WHAT THE EXERCISE ASKS: Identify all lines below that hold "addition" and collect them.

[Records from a data source]
—————
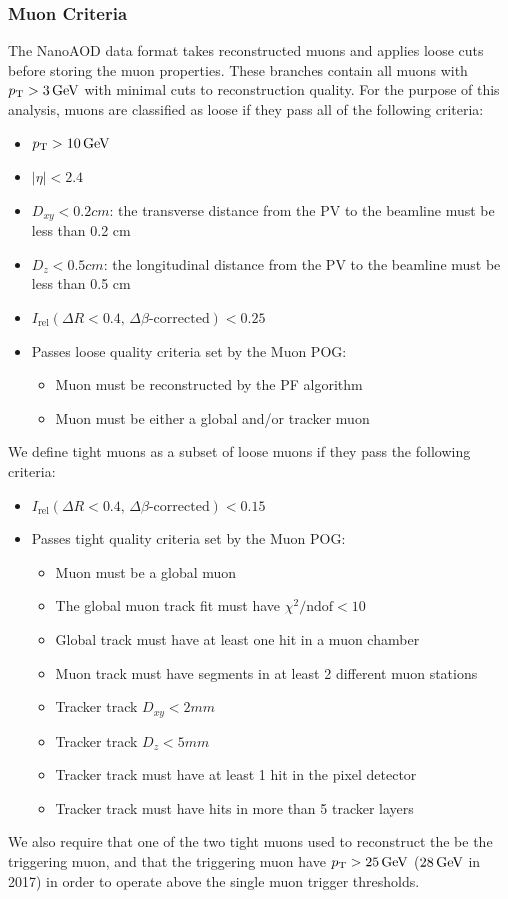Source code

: \subsubsection{Muon Criteria} \label{sec:ana_muons}
The NanoAOD data format takes reconstructed muons and applies loose cuts before storing the muon properties. These branches contain all muons with $p_{\mathrm{T}}>3\,\text{Ge\hspace{-.08em}V}$ with minimal cuts to reconstruction quality. For the purpose of this analysis, muons are classified as loose if they pass all of the following criteria:
\begin{itemize}
	\item $p_{\mathrm{T}}>10\,\text{Ge\hspace{-.08em}V}$
	\item $|\eta|<2.4$
	\item $D_{xy}<0.2\unit{cm}$: the transverse distance from the PV to the beamline must be less than 0.2 cm
	\item $D_{z}<0.5\unit{cm}$: the longitudinal distance from the PV to the beamline must be less than 0.5 cm
	\item $I_\text{rel}(\Delta R<0.4,\,\Delta\beta\text{-corrected})<0.25$
	\item Passes loose quality criteria set by the Muon POG:
	\begin{itemize}
		\item Muon must be reconstructed by the PF algorithm
		\item Muon must be either a global and/or tracker muon
	\end{itemize}
\end{itemize}
We define tight muons as a subset of loose muons if they pass the following criteria:
\begin{itemize}
	\item $I_\text{rel}(\Delta R<0.4,\,\Delta\beta\text{-corrected})<0.15$
	\item Passes tight quality criteria set by the Muon POG:
	\begin{itemize}
		\item Muon must be a global muon
		\item The global muon track fit must have $\chi^2/\text{ndof}<10$
		\item Global track must have at least one hit in a muon chamber %
		\item Muon track must have segments in at least 2 different muon stations %
		\item Tracker track $D_{xy}<2\unit{mm}$
		\item Tracker track $D_{z}<5\unit{mm}$
		\item Tracker track must have at least 1 hit in the pixel detector
		\item Tracker track must have hits in more than 5 tracker layers
	\end{itemize}
\end{itemize}
We also require that one of the two tight muons used to reconstruct the \PZ be the triggering muon, and that the triggering muon have $p_{\mathrm{T}}>25\,\text{Ge\hspace{-.08em}V}$ ($28\,\text{Ge\hspace{-.08em}V}$ in 2017) in order to operate above the single muon trigger \pt thresholds.

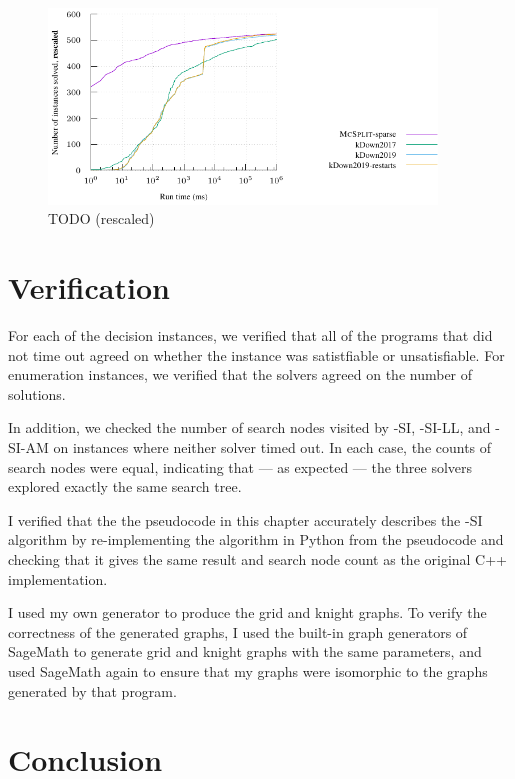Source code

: \begin{figure}[htb]
    \centering
    \includegraphics*[width=0.92\textwidth]{14b-mcsplit-induced-si/sip-instances-mcis-experiment/experiment/plots/cumulative-rescaled.pdf}
    \caption{TODO (rescaled)}
    \label{figure:mcsplit-sparse-cumulative-rescaled}
\end{figure}

\section{Verification}

For each of the decision instances, we verified that all of the programs that did not time out
agreed on whether the instance was satistfiable or unsatisfiable.  For enumeration instances,
we verified that the solvers agreed on the number of solutions.

In addition, we checked the number of search nodes visited by \McSplit-SI,
\McSplit-SI-LL, and \McSplit-SI-AM
on instances where neither solver timed out.  In each case, the counts of search nodes were equal,
indicating that --- as expected --- the three solvers explored exactly the same search tree.

I verified that the the pseudocode in this chapter accurately describes the \McSplit-SI
algorithm by re-implementing the algorithm in Python from the pseudocode and checking
that it gives the same result and search node count as the original C++ implementation.

I used my own generator to produce the grid and knight graphs.  To verify the
correctness of the generated graphs, I used the built-in graph generators of
SageMath \citep{sagemath} to generate grid and knight graphs with the same
parameters, and used SageMath again to ensure that my graphs were isomorphic to
the graphs generated by that program.

\section{Conclusion}

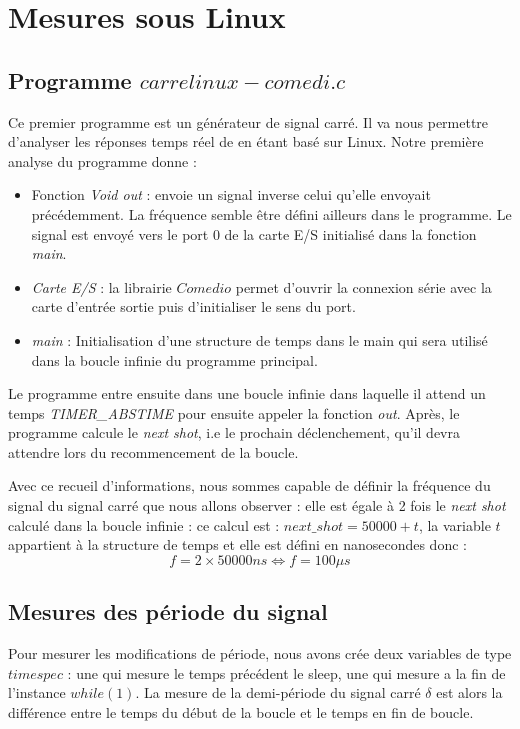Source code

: \section{Mesures sous Linux}
\subsection{Programme $carrelinux-comedi.c$}
Ce premier programme est un générateur de signal carré. Il va nous permettre d'analyser les réponses temps réel de en étant basé sur Linux. Notre première analyse du programme donne :\begin{itemize}
\item Fonction \emph{Void out} : envoie un signal inverse  celui qu'elle envoyait précédemment. La fréquence semble être défini ailleurs dans le programme. Le signal est envoyé vers le port 0 de la carte E/S initialisé dans la fonction \emph{main}.
\item \emph{Carte E/S} : la librairie $Comedio$ permet d'ouvrir la connexion série avec la carte d'entrée sortie puis d'initialiser le sens du port.
\item \emph{main} : Initialisation d'une structure de temps dans le main qui sera utilisé dans la boucle infinie du programme principal.
\end{itemize}
Le programme entre ensuite dans une boucle infinie dans laquelle il attend un temps \emph{TIMER\_ABSTIME} pour ensuite appeler la fonction \emph{out}. Après, le programme calcule le \emph{next shot}, i.e le prochain déclenchement, qu'il devra attendre lors du recommencement de la boucle.

Avec ce recueil d'informations, nous sommes capable de définir la fréquence du signal du signal carré que nous allons observer : elle est égale à 2 fois le \emph{next shot} calculé dans la boucle infinie : ce calcul est : $next\_shot = 50 000 + t$, la variable $t$ appartient à la structure de temps et elle est défini en nanosecondes donc : \begin{equation}
f = 2\times 50 000ns \Leftrightarrow f= 100\mu s
\end{equation} 

\subsection{Mesures des période du signal}
Pour mesurer les modifications de période, nous avons crée deux variables de type $timespec$ : une qui mesure le temps précédent le sleep, une qui mesure a la fin de l'instance $while(1)$. La mesure de la demi-période du signal carré $\delta$ est alors la différence entre le temps du début de la boucle et le temps en fin de boucle.  


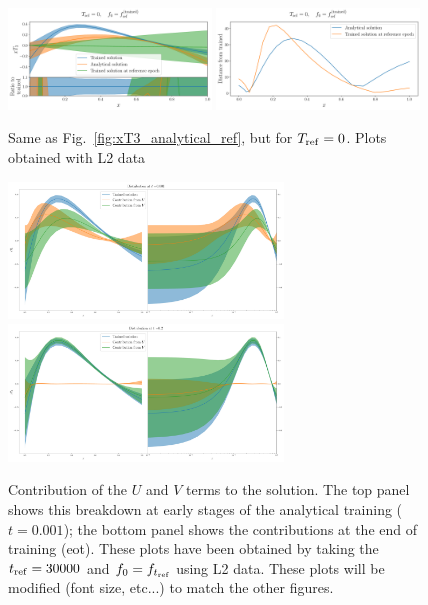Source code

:   \begin{figure}[h]
    \centering
    \includegraphics[width=0.48\textwidth]{plots/pdf_plot_ref_0.pdf}
    \includegraphics[width=0.48\textwidth]{plots/distance_plot_ref_0.pdf}
    \caption{Same as Fig.~\ref{fig:xT3_analytical_ref}, but for $T_{\rm ref} = 0$.
    \ac{Plots obtained with L2 data}}
    \label{fig:xT3_analytical_ref_0}
  \end{figure}

\begin{figure}[t!]
    \centering
    \includegraphics[width=0.65\textwidth]{plots/xT3_u_v_contribution_small_t.pdf}
    \\
    \includegraphics[width=0.65\textwidth]{plots/xT3_u_v_contribution_eot.pdf}
    \caption{Contribution of the $U$ and $V$ terms to the solution. The top panel
    shows this breakdown at early stages of the analytical training ($t=0.001$);
    the bottom panel shows the contributions at the end of training (eot). 
    These plots have been obtained by taking the
    $t_{\rm ref} = 30000$ and $f_0 = f_{t_{\rm ref}}$ using L2 data. \ac{These
    plots will be modified (font size, etc...) to match the other figures.}}
  \end{figure}


\FloatBarrier
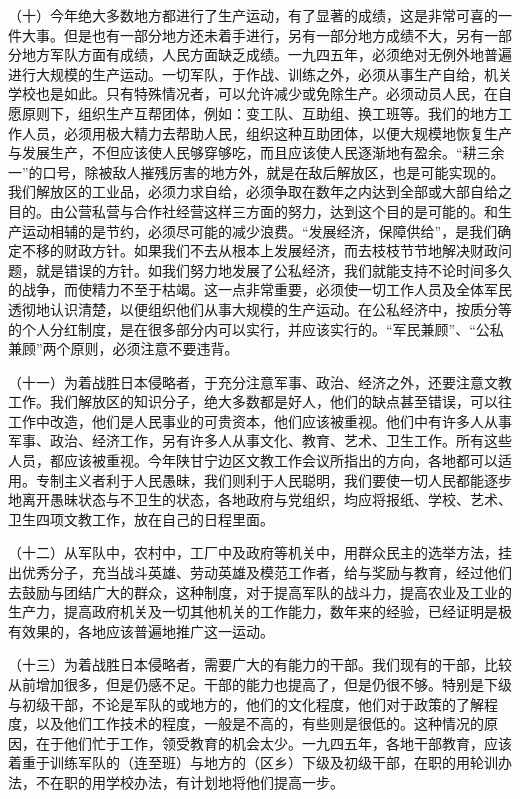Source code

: （十）今年绝大多数地方都进行了生产运动，有了显著的成绩，这是非常可喜的一件大事。但是也有一部分地方还未着手进行，另有一部分地方成绩不大，另有一部分地方军队方面有成绩，人民方面缺乏成绩。一九四五年，必须绝对无例外地普遍进行大规模的生产运动。一切军队，于作战、训练之外，必须从事生产自给，机关学校也是如此。只有特殊情况者，可以允许减少或免除生产。必须动员人民，在自愿原则下，组织生产互帮团体，例如：变工队、互助组、换工班等。我们的地方工作人员，必须用极大精力去帮助人民，组织这种互助团体，以便大规模地恢复生产与发展生产，不但应该使人民够穿够吃，而且应该使人民逐渐地有盈余。“耕三余一”的口号，除被敌人摧残厉害的地方外，就是在敌后解放区，也是可能实现的。我们解放区的工业品，必须力求自给，必须争取在数年之内达到全部或大部自给之目的。由公营私营与合作社经营这样三方面的努力，达到这个目的是可能的。和生产运动相辅的是节约，必须尽可能的减少浪费。“发展经济，保障供给”，是我们确定不移的财政方针。如果我们不去从根本上发展经济，而去枝枝节节地解决财政问题，就是错误的方针。如我们努力地发展了公私经济，我们就能支持不论时间多久的战争，而使精力不至于枯竭。这一点非常重要，必须使一切工作人员及全体军民透彻地认识清楚，以便组织他们从事大规模的生产运动。在公私经济中，按质分等的个人分红制度，是在很多部分内可以实行，并应该实行的。“军民兼顾”、“公私兼顾”两个原则，必须注意不要违背。

（十一）为着战胜日本侵略者，于充分注意军事、政治、经济之外，还要注意文教工作。我们解放区的知识分子，绝大多数都是好人，他们的缺点甚至错误，可以往工作中改造，他们是人民事业的可贵资本，他们应该被重视。他们中有许多人从事军事、政治、经济工作，另有许多人从事文化、教育、艺术、卫生工作。所有这些人员，都应该被重视。今年陕甘宁边区文教工作会议所指出的方向，各地都可以适用。专制主义者利于人民愚昧，我们则利于人民聪明，我们要使一切人民都能逐步地离开愚昧状态与不卫生的状态，各地政府与党组织，均应将报纸、学校、艺术、卫生四项文教工作，放在自己的日程里面。

（十二）从军队中，农村中，工厂中及政府等机关中，用群众民主的选举方法，挂出优秀分子，充当战斗英雄、劳动英雄及模范工作者，给与奖励与教育，经过他们去鼓励与团结广大的群众，这种制度，对于提高军队的战斗力，提高农业及工业的生产力，提高政府机关及一切其他机关的工作能力，数年来的经验，已经证明是极有效果的，各地应该普遍地推广这一运动。

（十三）为着战胜日本侵略者，需要广大的有能力的干部。我们现有的干部，比较从前增加很多，但是仍感不足。干部的能力也提高了，但是仍很不够。特别是下级与初级干部，不论是军队的或地方的，他们的文化程度，他们对于政策的了解程度，以及他们工作技术的程度，一般是不高的，有些则是很低的。这种情况的原因，在于他们忙于工作，领受教育的机会太少。一九四五年，各地干部教育，应该着重于训练军队的（连至班）与地方的（区乡）下级及初级干部，在职的用轮训办法，不在职的用学校办法，有计划地将他们提高一步。

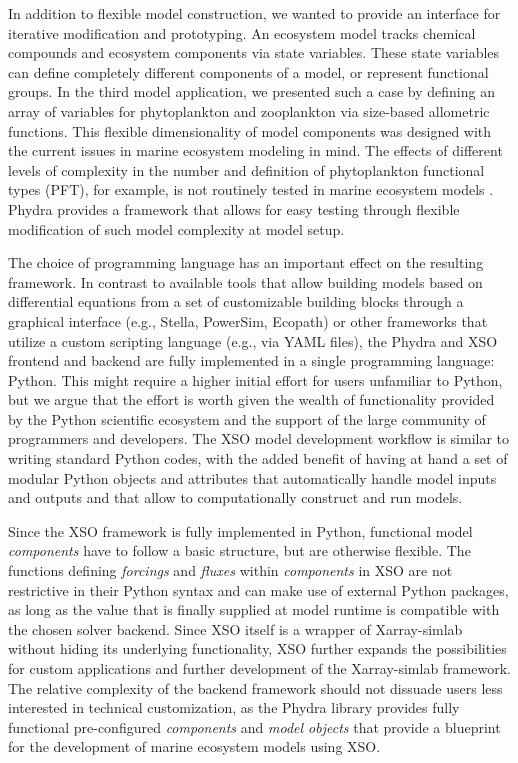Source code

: \documentclass[gmd, manuscript]{copernicus}
\begin{document}
In addition to flexible model construction, we wanted to provide an interface for iterative modification and prototyping. An ecosystem model tracks chemical compounds and ecosystem components via state variables. These state variables can define completely different components of a model, or represent functional groups. In the third model application, we presented such a case by defining an array of variables for phytoplankton and zooplankton via size-based allometric functions. This flexible dimensionality of model components was designed with the current issues in marine ecosystem modeling in mind. The effects of different levels of complexity in the number and definition of phytoplankton functional types (PFT), for example, is not routinely tested in marine ecosystem models \citep{Franks2009}. Phydra provides a framework that allows for easy testing through flexible modification of such model complexity at model setup. 

The choice of programming language has an important effect on the resulting framework. In contrast to available tools that allow building models based on differential equations from a set of customizable building blocks through a graphical interface (e.g., Stella, PowerSim, Ecopath) or other frameworks that utilize a custom scripting language (e.g., via YAML files), the Phydra and XSO frontend and backend are fully implemented in a single programming language: Python. This might require a higher initial effort for users unfamiliar to Python, but we argue that the effort is worth given the wealth of functionality provided by the Python scientific ecosystem and the support of the large community of programmers and developers. The XSO model development workflow is similar to writing standard Python codes, with the added benefit of having at hand a set of modular Python objects and attributes that automatically handle model inputs and outputs and that allow to computationally construct and run models. 

Since the XSO framework is fully implemented in Python, functional model \textit{components} have to follow a basic structure, but are otherwise flexible. The functions defining \textit{forcings} and \textit{fluxes} within \textit{components} in XSO are not restrictive in their Python syntax and can make use of external Python packages, as long as the value that is finally supplied at model runtime is compatible with the chosen solver backend. Since XSO itself is a wrapper of Xarray-simlab without hiding its underlying functionality, XSO further expands the possibilities for custom applications and further development of the Xarray-simlab framework. The relative complexity of the backend framework should not dissuade users less interested in technical customization, as the Phydra library provides fully functional pre-configured \textit{components} and \textit{model objects} that provide a blueprint for the development of marine ecosystem models using XSO. 
\end{document}
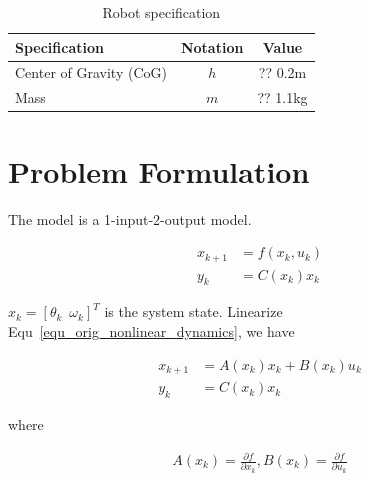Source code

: \documentclass[12pt]{article}
\begin{document}
\begin{table}
  \centering
  \begin{tabular}{l|c|c}
    \hline
	Specification & Notation & Value \\ \hline
    Center of Gravity (CoG) & $h$ & ?? 0.2m \\ 
	Mass & $m$ & ?? 1.1kg \\ \hline
  \end{tabular}
  \caption{Robot specification} 
  \label{tab_robot_specification}
\end{table}


\section{Problem Formulation}
The model is a 1-input-2-output model.

\begin{align}
\label{equ_orig_nonlinear_dynamics}
x_{k+1} & = f(x_k, u_k) \\
y_k & = C(x_k)x_k
\end{align}

$x_k=[\theta_k\,\,\,\omega_k]^T$ is the system state. 
Linearize Equ~\ref{equ_orig_nonlinear_dynamics}, we have

\begin{align}
x_{k+1} & = A(x_k)x_k + B(x_k)u_k \\
y_k & = C(x_k)x_k
\end{align}

where 

\begin{align}
A(x_k) = \frac{\partial f}{\partial x_k},
B(x_k) = \frac{\partial f}{\partial u_k}
\end{align}
\end{document}
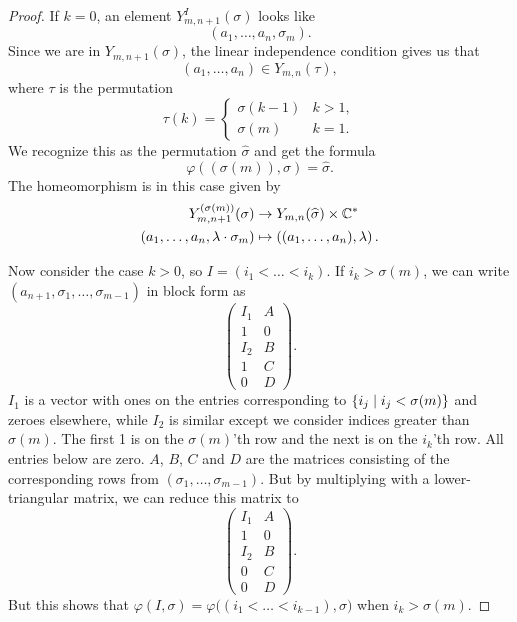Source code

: \begin{proof}
  If $k = 0$, an element $Y^I_{m,n+1}(\sigma)$ looks like
  \[ (a_1,\dots,a_n,\sigma_m). \]
  Since we are in $Y_{m,n+1}(\sigma)$, the linear independence
  condition gives us that
  \[ (a_1,\dots,a_n) \in Y_{m,n}(\tau), \]
  where $\tau$ is the permutation
  \[ \tau(k) =
  \begin{cases}
    \sigma(k-1) & k > 1, \\
    \sigma(m) & k = 1.
  \end{cases} \]
  We recognize this as the permutation $\widehat\sigma$ and get the
  formula
  \[ \varphi((\sigma(m)),\sigma) = \widehat\sigma. \]
  The homeomorphism is in this case given by
  \begin{align*}
    Y_{m,n+1}^{(\sigma(m))}(\sigma) &\to Y_{m,n}(\widehat\sigma)\times
                                      \mathbb{C}^* \\
    (a_1,\dots,a_n,\lambda\cdot\sigma_m) &\mapsto
                                           \left((a_1,\dots,a_n),
                                           \lambda\right).
  \end{align*}
  
  Now consider the case $k > 0$, so $I = (i_1 < \dots < i_k)$. If $i_k
  > \sigma(m)$, we can write
  $(a_{n+1},\sigma_1,\dots,\sigma_{m-1})$ in block form as
  \[
  \begin{pmatrix}
    I_1 & A \\
    1 & 0 \\
    I_2 & B \\
    1 & C \\
    0 & D
  \end{pmatrix}.
  \]
  $I_1$ is a vector with ones on the entries corresponding
  to $\left\{ i_j \mid i_j < \sigma(m) \right\}$ and zeroes elsewhere, while
  $I_2$ is similar except we consider indices greater than
  $\sigma(m)$. The first 1 is on the $\sigma(m)$'th row and the next
  is on the $i_k$'th row. All entries below are zero. $A$, $B$, $C$
  and $D$ are the matrices consisting of the corresponding rows from
  $(\sigma_1,\dots,\sigma_{m-1})$. But by multiplying with a
  lower-triangular matrix, we can reduce this matrix to
  \[
  \begin{pmatrix}
    I_1 & A \\
    1 & 0 \\
    I_2 & B \\
    0 & C \\
    0 & D
  \end{pmatrix}.
  \]
  But this shows that $\varphi(I,\sigma) =
  \varphi\big((i_1<\dots<i_{k-1}),\sigma\big)$ when $i_k >
  \sigma(m)$.


\end{proof}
—————
EXERCISE ANSWER:
In addition, we checked the number of search nodes visited by \McSplit-SI,
In addition to flexible model construction, we wanted to provide an interface for iterative modification and prototyping. An ecosystem model tracks chemical compounds and ecosystem components via state variables. These state variables can define completely different components of a model, or represent functional groups. In the third model application, we presented such a case by defining an array of variables for phytoplankton and zooplankton via size-based allometric functions. This flexible dimensionality of model components was designed with the current issues in marine ecosystem modeling in mind. The effects of different levels of complexity in the number and definition of phytoplankton functional types (PFT), for example, is not routinely tested in marine ecosystem models \citep{Franks2009}. Phydra provides a framework that allows for easy testing through flexible modification of such model complexity at model setup. 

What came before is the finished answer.